There has been a consensus around the cap-and-trade system. This involves setting a maximum on emissions which will fall yearly. Firms must then buy a permit for each unit of emissions released during production up to the national maximum. The scarcity of permits creates a market with a price that rises when demand for permits rises. There is an incentive for firms to emit less because they then have fewer permits to buy and so relatively lower costs. The ability to sell excess permits also creates a revenue incentive to reduce emissions. The presence of a market helps in price discovery (it could be argued that this is the price firms place on the emissions not society’s however, this is the only objectively determined price).

In practice however, all the cap-and-trade schemes that have been implemented or proposed have had their emission caps set too high and their permits allocated freely. This will have caused the price of permits to remain low (possibly lower than the price needed to incentivise firms) and would weaken the ability of the cap-and-trade scheme to lower emissions.

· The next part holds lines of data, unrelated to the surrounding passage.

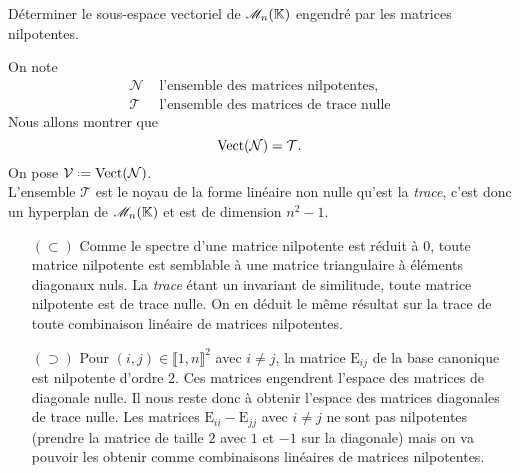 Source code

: \begin{exercice}
    Déterminer le sous-espace vectoriel de $\mathscr{M}_n(\mathbb{K})$ engendré par les matrices nilpotentes.
\end{exercice}

\begin{solution}
    On note 
    \begin{align*}
        \mathcal{N} & \text{ l'ensemble des matrices nilpotentes}, \\
        \mathcal{T} & \text{ l'ensemble des matrices de trace nulle}
    \end{align*}
    Nous allons montrer que 
    $$\mathrm{Vect}(\mathcal{N}) = \mathcal{T}.$$
    On pose $\mathcal{V} \defeq \Vect(\mathcal{N})$. \\
    L'ensemble $\mathcal{T}$ est le noyau de la forme linéaire non nulle qu'est la \emph{trace}, c'est donc un hyperplan de $\mathscr{M}_n(\mathbb{K})$ et est de dimension $n^2-1$.
    \begin{itemize}
        \item[$(\subset)$] Comme le spectre d'une matrice nilpotente est réduit à $0$, toute matrice nilpotente est semblable à une matrice triangulaire à éléments diagonaux nuls. La \emph{trace} étant un invariant de similitude, toute matrice nilpotente est de trace nulle. On en déduit le même résultat sur la trace de toute combinaison linéaire de matrices nilpotentes.
        \item[$(\supset)$] Pour $(i,j) \in \llbracket 1, n \rrbracket^2$ avec $i \not= j$, la matrice $\mathrm{E}_{ij}$ de la base canonique est nilpotente d'ordre $2$. Ces matrices engendrent l'espace des matrices de diagonale nulle. Il nous reste donc à obtenir l'espace des matrices diagonales de trace nulle. Les matrices $\mathrm{E}_{ii} - \mathrm{E}_{jj}$ avec $i \not= j$ ne sont pas nilpotentes (prendre la matrice de taille $2$ avec $1$ et $-1$ sur la diagonale) mais on va pouvoir les obtenir comme combinaisons linéaires de matrices nilpotentes. \\

\end{itemize}
\end{solution}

There’s a new kid on the environmental policy block which I think is pretty good. It achieves the aims of any environmental policy and it’s fair and progressive (woohoo!). It’s Cap-and-Dividend (Naming isn’t really the forte of economists).

Basically, there is a ceiling similar to that above, and permits that will be auctioned off (compulsory for it to work at all). The difference is that the majority of the revenue from the sale of the permits will be distributed on an equal basis to everyone in a country. This is to compensate for the inevitable rise in energy prices. This rise will affect poorer members of society because this increase will be a larger portion of their income than for richer people. The Economist covering a proposal in the US says:

The bill would raise energy prices… and the price of everything that requires energy to make or distribute. But a family of four would receive perhaps $1000 a year, which would more than make up for it… Cap-and-dividend would set a price of carbon, thus giving Americans a powerful incentive to burn less dirty fuel. And it would leave all but the richest 20% of Americans-who use the most energy- materially better off.

I think an important thing to remember is:

1) The simpler a system is, the more likely it is to work.
2) The fairer a system is, the more likely it is to last.
3) In the future, polluters should pay for the right to pollute.